* **What the exercise asks**:
The answer must consist of every line below containing "details".

* **Record excerpts**:
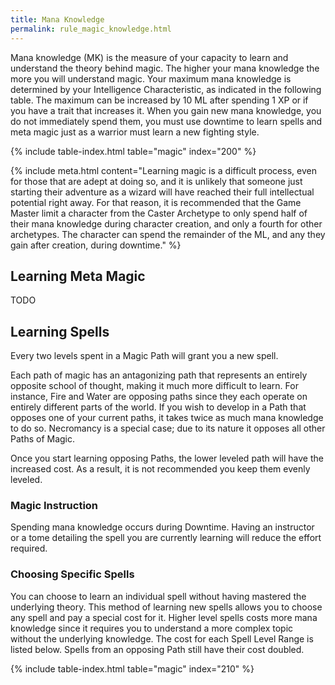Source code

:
 ```yaml
---
title: Mana Knowledge
permalink: rule_magic_knowledge.html
---
```


Mana knowledge (MK) is the measure of your capacity to learn and understand the theory behind magic. The higher your mana knowledge the more you will understand magic. Your maximum mana knowledge is determined by your Intelligence Characteristic, as indicated in the following table. The maximum can be increased by 10 ML after spending 1 XP or if you have a trait that increases it. When you gain new mana knowledge, you do not immediately spend them, you must use downtime to learn spells and meta magic just as a warrior must learn a new fighting style.

{% include table-index.html table="magic" index="200" %}

{% include meta.html content="Learning magic is a difficult process, even for those that are adept at doing so, and it is unlikely that someone just starting their adventure as a wizard will have reached their full intellectual potential right away. For that reason, it is recommended that the Game Master limit a character from the Caster Archetype to only spend half of their mana knowledge during character creation, and only a fourth for other archetypes. The character can spend the remainder of the ML, and any they gain after creation, during downtime." %}

## Learning Meta Magic
TODO

## Learning Spells
Every two levels spent in a Magic Path will grant you a new spell.

Each path of magic has an antagonizing path that represents an entirely opposite school of thought, making it much more difficult to learn. For instance, Fire and Water are opposing paths since they each operate on entirely different parts of the world. If you wish to develop in a Path that opposes one of your current paths, it takes twice as much mana knowledge to do so. Necromancy is a special case; due to its nature it opposes all other Paths of Magic.

Once you start learning opposing Paths, the lower leveled path will have the increased cost. As a result, it is not recommended you keep them evenly leveled.

### Magic Instruction
Spending mana knowledge occurs during Downtime. Having an instructor or a tome detailing the spell you are currently learning will reduce the effort required.

### Choosing Specific Spells
You can choose to learn an individual spell without having mastered the underlying theory. This method of learning new spells allows you to choose any spell and pay a special cost for it. Higher level spells costs more mana knowledge since it requires you to understand a more complex topic without the underlying knowledge. The cost for each Spell Level Range is listed below. Spells from an opposing Path still have their cost doubled.

{% include table-index.html table="magic" index="210" %}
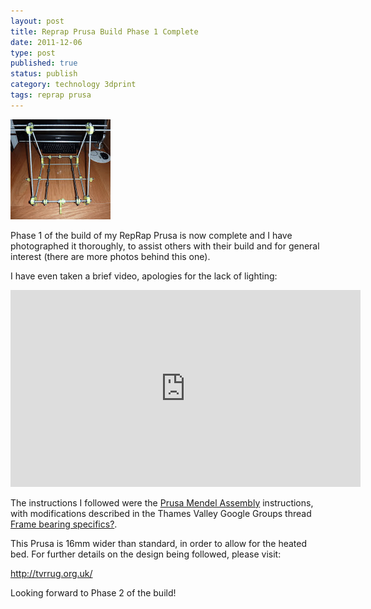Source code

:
 ```yaml
--- 
layout: post 
title: Reprap Prusa Build Phase 1 Complete
date: 2011-12-06
type: post 
published: true 
status: publish
category: technology 3dprint
tags: reprap prusa
---
```


<a href="https://picasaweb.google.com/chrisjrob/RepRapPrusaBuildPhase1?authuser=0&feat=embedwebsite"><img src="/assets/RepRapPrusaBuildPhase1.jpg" class="image-right" alt="RepRap Prusa"></a>

Phase 1 of the build of my RepRap Prusa is now complete and I have
photographed it thoroughly, to assist others with their build and for
general interest (there are more photos behind this one).

I have even taken a brief video, apologies for the lack of lighting:

<!--more-->

<iframe width="560" height="315" src="https://www.youtube.com/embed/jK3Oed_dPrM" frameborder="0" allowfullscreen></iframe>

The instructions I followed were the [Prusa Mendel Assembly](http://reprap.org/wiki/Prusa_Mendel_Assembly) instructions,
with modifications described in the Thames Valley Google Groups thread
[Frame bearing specifics?](http://groups.google.com/group/tvreprapug/browse_thread/thread/8bc73f36ce2bf04d).

This Prusa is 16mm wider than standard, in order to allow for the heated
bed. For further details on the design being followed, please visit:

<http://tvrrug.org.uk/>

Looking forward to Phase 2 of the build!


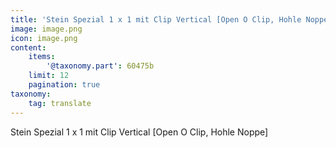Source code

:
 ```yaml
---
title: 'Stein Spezial 1 x 1 mit Clip Vertical [Open O Clip, Hohle Noppe]'
image: image.png
icon: image.png
content:
    items:
        '@taxonomy.part': 60475b
    limit: 12
    pagination: true
taxonomy:
    tag: translate
---
```


Stein Spezial 1 x 1 mit Clip Vertical [Open O Clip, Hohle Noppe]
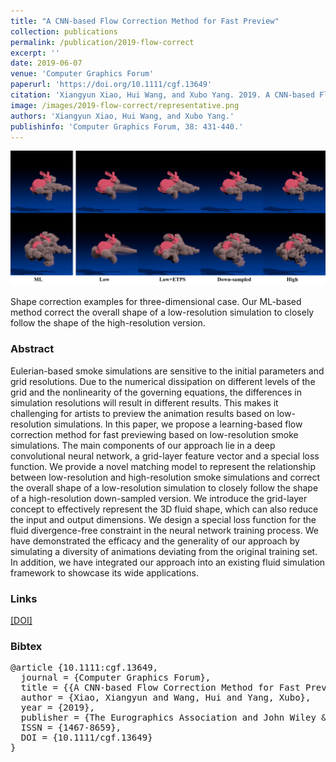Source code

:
 ```yaml
---
title: "A CNN-based Flow Correction Method for Fast Preview"
collection: publications
permalink: /publication/2019-flow-correct
excerpt: ''
date: 2019-06-07
venue: 'Computer Graphics Forum'
paperurl: 'https://doi.org/10.1111/cgf.13649'
citation: 'Xiangyun Xiao, Hui Wang, and Xubo Yang. 2019. A CNN-based Flow Correction Method for Fast Preview. Computer Graphics Forum, 38: 431-440. https://doi.org/10.1111/cgf.13649'
image: /images/2019-flow-correct/representative.png
authors: 'Xiangyun Xiao, Hui Wang, and Xubo Yang.'
publishinfo: 'Computer Graphics Forum, 38: 431-440.'
---
```


![representative](/images/2019-flow-correct/representative.png)

Shape correction examples for three-dimensional case. Our ML-based method correct the overall shape of a low-resolution simulation to closely follow the shape of the high-resolution version.

### Abstract

Eulerian-based smoke simulations are sensitive to the initial parameters and grid resolutions. Due to the numerical dissipation on different levels of the grid and the nonlinearity of the governing equations, the differences in simulation resolutions will result in different results. This makes it challenging for artists to preview the animation results based on low-resolution simulations. In this paper, we propose a learning-based flow correction method for fast previewing based on low-resolution smoke simulations. The main components of our approach lie in a deep convolutional neural network, a grid-layer feature vector and a special loss function. We provide a novel matching model to represent the relationship between low-resolution and high-resolution smoke simulations and correct the overall shape of a low-resolution simulation to closely follow the shape of a high-resolution down-sampled version. We introduce the grid-layer concept to effectively represent the 3D fluid shape, which can also reduce the input and output dimensions. We design a special loss function for the fluid divergence-free constraint in the neural network training process. We have demonstrated the efficacy and the generality of our approach by simulating a diversity of animations deviating from the original training set. In addition, we have integrated our approach into an existing fluid simulation framework to showcase its wide applications.

<!-- ### Video

<iframe width="560" height="315"
src="https://www.youtube.com/embed/ugJhLMlyctc" 
frameborder="0" 
allow="accelerometer; autoplay; encrypted-media; gyroscope; picture-in-picture" 
allowfullscreen>
</iframe> -->

### Links

[[DOI]](https://doi.org/10.1111/cgf.13649)

### Bibtex


<pre>
@article {10.1111:cgf.13649,
  journal = {Computer Graphics Forum},
  title = {{A CNN-based Flow Correction Method for Fast Preview}},
  author = {Xiao, Xiangyun and Wang, Hui and Yang, Xubo},
  year = {2019},
  publisher = {The Eurographics Association and John Wiley & Sons Ltd.},
  ISSN = {1467-8659},
  DOI = {10.1111/cgf.13649}
}
</pre>
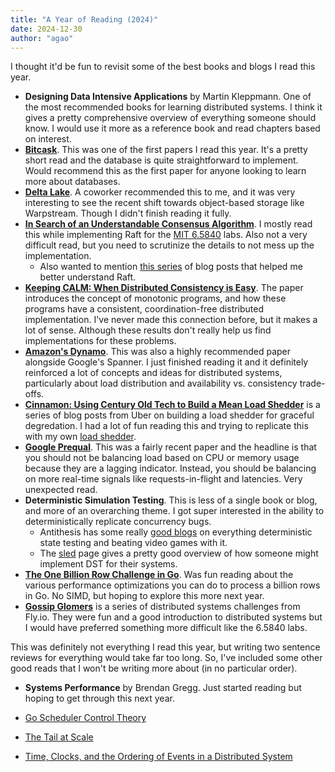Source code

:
 ```yaml
---
title: "A Year of Reading (2024)"
date: 2024-12-30
author: "agao"
---
```


I thought it'd be fun to revisit some of the best books and blogs I read this year.

- **Designing Data Intensive Applications** by Martin Kleppmann. One of the most recommended books for learning distributed systems. I think it gives a pretty comprehensive overview of everything someone should know. I would use it more as a reference book and read chapters based on interest.
- [**Bitcask**](https://riak.com/assets/bitcask-intro.pdf). This was one of the first papers I read this year. It's a pretty short read and the database is quite straightforward to implement. Would recommend this as the first paper for anyone looking to learn more about databases.
- [**Delta Lake**](https://www.vldb.org/pvldb/vol13/p3411-armbrust.pdf). A coworker recommended this to me, and it was very interesting to see the recent shift towards object-based storage like Warpstream. Though I didn't finish reading it fully.
- [**In Search of an Understandable Consensus Algorithm**](https://raft.github.io/raft.pdf). I mostly read this while implementing Raft for the [MIT 6.5840](https://pdos.csail.mit.edu/6.824/) labs. Also not a very difficult read, but you need to scrutinize the details to not mess up the implementation.
  - Also wanted to mention [this series](https://eli.thegreenplace.net/2020/implementing-raft-part-1-elections/#footnote-reference-1) of blog posts that helped me better understand Raft.
- [**Keeping CALM: When Distributed Consistency is Easy**](https://arxiv.org/pdf/1901.01930). The paper introduces the concept of monotonic programs, and how these programs have a consistent, coordination-free distributed implementation. I've never made this connection before, but it makes a lot of sense. Although these results don't really help us find implementations for these problems.
- [**Amazon's Dynamo**](https://www.allthingsdistributed.com/files/amazon-dynamo-sosp2007.pdf). This was also a highly recommended paper alongside Google's Spanner. I just finished reading it and it definitely reinforced a lot of concepts and ideas for distributed systems, particularly about load distribution and availability vs. consistency trade-offs.
- [**Cinnamon: Using Century Old Tech to Build a Mean Load Shedder**](https://www.uber.com/en-CA/blog/cinnamon-using-century-old-tech-to-build-a-mean-load-shedder/) is a series of blog posts from Uber on building a load shedder for graceful degredation. I had a lot of fun reading this and trying to replicate this with my own [load shedder](https://github.com/algao1/crumbs/tree/master/load-shed).
- [**Google Prequal**](https://arxiv.org/abs/2312.10172). This was a fairly recent paper and the headline is that you should not be balancing load based on CPU or memory usage because they are a lagging indicator. Instead, you should be balancing on more real-time signals like requests-in-flight and latencies. Very unexpected read.
- **Deterministic Simulation Testing**. This is less of a single book or blog, and more of an overarching theme. I got super interested in the ability to deterministically replicate concurrency bugs.
  - Antithesis has some really [good blogs](https://antithesis.com/blog/) on everything deterministic state testing and beating video games with it.
  - The [sled](https://sled.rs/simulation.html) page gives a pretty good overview of how someone might implement DST for their systems.
- [**The One Billion Row Challenge in Go**](https://benhoyt.com/writings/go-1brc/). Was fun reading about the various performance optimizations you can do to process a billion rows in Go. No SIMD, but hoping to explore this more next year.
- [**Gossip Glomers**](https://fly.io/dist-sys/) is a series of distributed systems challenges from Fly.io. They were fun and a good introduction to distributed systems but I would have preferred something more difficult like the 6.5840 labs.

This was definitely not everything I read this year, but writing two sentence reviews for everything would take far too long. So, I've included some other good reads that I won't be writing more about (in no particular order).

- **Systems Performance** by Brendan Gregg. Just started reading but hoping to get through this next year.

- [Go Scheduler Control Theory](https://www.cockroachlabs.com/blog/rubbing-control-theory/)
- [The Tail at Scale](https://www.barroso.org/publications/TheTailAtScale.pdf)
- [Time, Clocks, and the Ordering of Events in a Distributed System](https://lamport.azurewebsites.net/pubs/time-clocks.pdf)

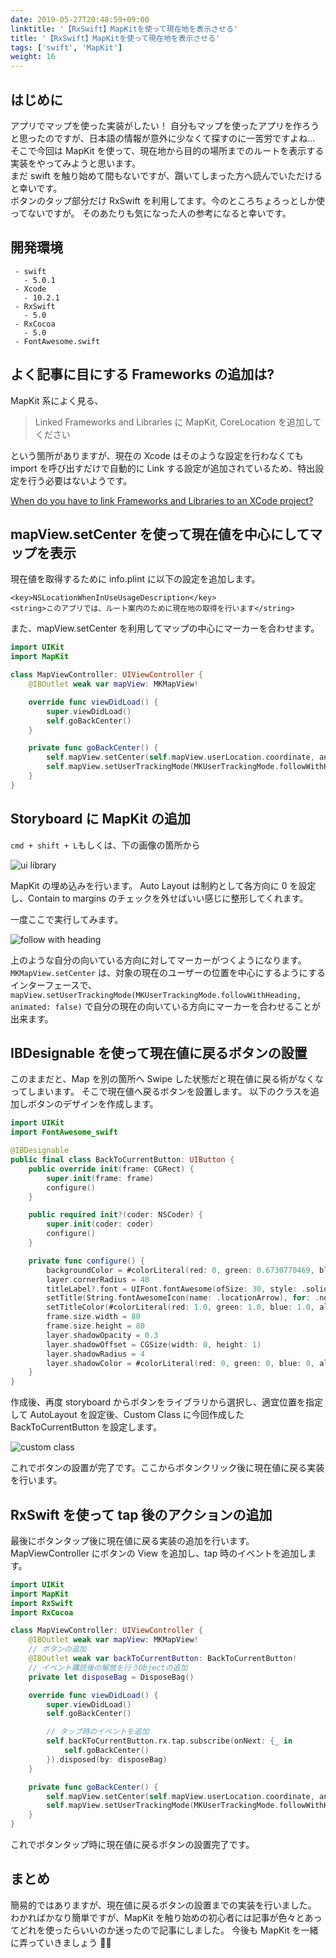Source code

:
```yaml
---
date: 2019-05-27T20:48:59+09:00
linktitle: '【RxSwift】MapKitを使って現在地を表示させる'
title: '【RxSwift】MapKitを使って現在地を表示させる'
tags: ['swift', 'MapKit']
weight: 16
---
```


## はじめに

アプリでマップを使った実装がしたい！
自分もマップを使ったアプリを作ろうと思ったのですが、日本語の情報が意外に少なくて探すのに一苦労ですよね...  
そこで今回は MapKit を使って、現在地から目的の場所までのルートを表示する実装をやってみようと思います。  
まだ swift を触り始めて間もないですが、躓いてしまった方へ読んでいただけると幸いです。  
ボタンのタップ部分だけ RxSwift を利用してます。今のところちょろっとしか使ってないですが。
そのあたりも気になった人の参考になると幸いです。

## 開発環境

```
 - swift
   - 5.0.1
 - Xcode
   - 10.2.1
 - RxSwift
   - 5.0
 - RxCocoa
   - 5.0
 - FontAwesome.swift
```

## よく記事に目にする Frameworks の追加は?

MapKit 系によく見る、

> Linked Frameworks and Libraries に MapKit, CoreLocation を追加してください

という箇所がありますが、現在の Xcode はそのような設定を行わなくても import を呼び出すだけで自動的に Link する設定が追加されているため、特出設定を行う必要はないようです。

[When do you have to link Frameworks and Libraries to an XCode project?](https://stackoverflow.com/questions/33728359/when-do-you-have-to-link-frameworks-and-libraries-to-an-xcode-project)

## mapView.setCenter を使って現在値を中心にしてマップを表示

現在値を取得するために info.plint に以下の設定を追加します。

```
<key>NSLocationWhenInUseUsageDescription</key>
<string>このアプリでは、ルート案内のために現在地の取得を行います</string>
```

また、mapView.setCenter を利用してマップの中心にマーカーを合わせます。

```swift
import UIKit
import MapKit

class MapViewController: UIViewController {
    @IBOutlet weak var mapView: MKMapView!

    override func viewDidLoad() {
        super.viewDidLoad()
        self.goBackCenter()
    }

    private func goBackCenter() {
        self.mapView.setCenter(self.mapView.userLocation.coordinate, animated: false)
        self.mapView.setUserTrackingMode(MKUserTrackingMode.followWithHeading, animated: false)
    }
}
```

## Storyboard に MapKit の追加

`cmd + shift + L`もしくは、下の画像の箇所から

![ui library](/images/2019/ios-mapkit-current-to-target/ui-library.png)

MapKit の埋め込みを行います。
Auto Layout は制約として各方向に 0 を設定し、Contain to margins のチェックを外せばいい感じに整形してくれます。

一度ここで実行してみます。

![follow with heading](/images/2019/ios-mapkit-current-to-target/follow-with-heading.png)

上のような自分の向いている方向に対してマーカーがつくようになります。
`MKMapView.setCenter` は、対象の現在のユーザーの位置を中心にするようにするインターフェースで、`mapView.setUserTrackingMode(MKUserTrackingMode.followWithHeading, animated: false)` で自分の現在の向いている方向にマーカーを合わせることが出来ます。

## IBDesignable を使って現在値に戻るボタンの設置

このままだと、Map を別の箇所へ Swipe した状態だと現在値に戻る術がなくなってしまいます。
そこで現在値へ戻るボタンを設置します。
以下のクラスを追加しボタンのデザインを作成します。

```swift
import UIKit
import FontAwesome_swift

@IBDesignable
public final class BackToCurrentButton: UIButton {
    public override init(frame: CGRect) {
        super.init(frame: frame)
        configure()
    }

    public required init?(coder: NSCoder) {
        super.init(coder: coder)
        configure()
    }

    private func configure() {
        backgroundColor = #colorLiteral(red: 0, green: 0.6730770469, blue: 1, alpha: 1)
        layer.cornerRadius = 40
        titleLabel?.font = UIFont.fontAwesome(ofSize: 30, style: .solid)
        setTitle(String.fontAwesomeIcon(name: .locationArrow), for: .normal)
        setTitleColor(#colorLiteral(red: 1.0, green: 1.0, blue: 1.0, alpha: 1.0), for: .normal)
        frame.size.width = 80
        frame.size.height = 80
        layer.shadowOpacity = 0.3
        layer.shadowOffset = CGSize(width: 0, height: 1)
        layer.shadowRadius = 4
        layer.shadowColor = #colorLiteral(red: 0, green: 0, blue: 0, alpha: 1).cgColor
    }
}
```

作成後、再度 storyboard からボタンをライブラリから選択し、適宜位置を指定して AutoLayout を設定後、Custom Class に今回作成した BackToCurrentButton を設定します。

![custom class](/images/2019/ios-mapkit-current-to-target/custom-class.png)

これでボタンの設置が完了です。ここからボタンクリック後に現在値に戻る実装を行います。

## RxSwift を使って tap 後のアクションの追加

最後にボタンタップ後に現在値に戻る実装の追加を行います。
MapViewController にボタンの View を追加し、tap 時のイベントを追加します。

```swift
import UIKit
import MapKit
import RxSwift
import RxCocoa

class MapViewController: UIViewController {
    @IBOutlet weak var mapView: MKMapView!
    // ボタンの追加
    @IBOutlet weak var backToCurrentButton: BackToCurrentButton!
    // イベント購読後の解放を行うObjectの追加
    private let disposeBag = DisposeBag()

    override func viewDidLoad() {
        super.viewDidLoad()
        self.goBackCenter()

        // タップ時のイベントを追加
        self.backToCurrentButton.rx.tap.subscribe(onNext: {_ in
            self.goBackCenter()
        }).disposed(by: disposeBag)
    }

    private func goBackCenter() {
        self.mapView.setCenter(self.mapView.userLocation.coordinate, animated: false)
        self.mapView.setUserTrackingMode(MKUserTrackingMode.followWithHeading, animated: false)
    }
}
```

これでボタンタップ時に現在値に戻るボタンの設置完了です。

## まとめ

簡易的ではありますが、現在値に戻るボタンの設置までの実装を行いました。
わかればかなり簡単ですが、MapKit を触り始めの初心者には記事が色々とあってどれを使ったらいいのか迷ったので記事にしました。
今後も MapKit を一緒に弄っていきましょう 🎉🎉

* **Solution to this exercise**:
bed. For further details on the design being followed, please visit:
- [**In Search of an Understandable Consensus Algorithm**](https://raft.github.io/raft.pdf). I mostly read this while implementing Raft for the [MIT 6.5840](https://pdos.csail.mit.edu/6.824/) labs. Also not a very difficult read, but you need to scrutinize the details to not mess up the implementation.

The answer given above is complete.